(Extracted information Opens)

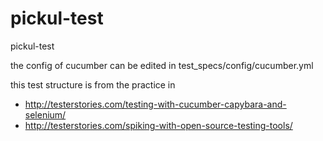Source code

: pickul-test
===========

pickul-test

the config of cucumber can be edited in test_specs/config/cucumber.yml

this test structure is from the practice in 
- http://testerstories.com/testing-with-cucumber-capybara-and-selenium/
- http://testerstories.com/spiking-with-open-source-testing-tools/
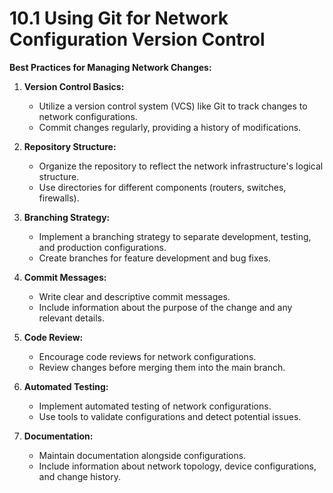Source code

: # 10.1 Using Git for Network Configuration Version Control

**Best Practices for Managing Network Changes:**

1.  **Version Control Basics:**

    - Utilize a version control system (VCS) like Git to track changes to network configurations.
    - Commit changes regularly, providing a history of modifications.

2.  **Repository Structure:**

    - Organize the repository to reflect the network infrastructure's logical structure.
    - Use directories for different components (routers, switches, firewalls).

3.  **Branching Strategy:**

    - Implement a branching strategy to separate development, testing, and production configurations.
    - Create branches for feature development and bug fixes.

4.  **Commit Messages:**

    - Write clear and descriptive commit messages.
    - Include information about the purpose of the change and any relevant details.

5.  **Code Review:**

    - Encourage code reviews for network configurations.
    - Review changes before merging them into the main branch.

6.  **Automated Testing:**

    - Implement automated testing of network configurations.
    - Use tools to validate configurations and detect potential issues.

7.  **Documentation:**

    - Maintain documentation alongside configurations.
    - Include information about network topology, device configurations, and change history.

(Extracted information Closes)

In case the records contain pictures, keep those out and repeat the rest exactly.

## Task response
Source code

: pickul-test
===========

pickul-test

the config of cucumber can be edited in test_specs/config/cucumber.yml

this test structure is from the practice in 
- http://testerstories.com/testing-with-cucumber-capybara-and-selenium/
- http://testerstories.com/spiking-with-open-source-testing-tools/
Source code

: # 10.1 Using Git for Network Configuration Version Control

**Best Practices for Managing Network Changes:**

1.  **Version Control Basics:**

    - Utilize a version control system (VCS) like Git to track changes to network configurations.
    - Commit changes regularly, providing a history of modifications.

2.  **Repository Structure:**

    - Organize the repository to reflect the network infrastructure's logical structure.
    - Use directories for different components (routers, switches, firewalls).

3.  **Branching Strategy:**

    - Implement a branching strategy to separate development, testing, and production configurations.
    - Create branches for feature development and bug fixes.

4.  **Commit Messages:**

    - Write clear and descriptive commit messages.
    - Include information about the purpose of the change and any relevant details.

5.  **Code Review:**

    - Encourage code reviews for network configurations.
    - Review changes before merging them into the main branch.

6.  **Automated Testing:**

    - Implement automated testing of network configurations.
    - Use tools to validate configurations and detect potential issues.

7.  **Documentation:**

    - Maintain documentation alongside configurations.
    - Include information about network topology, device configurations, and change history.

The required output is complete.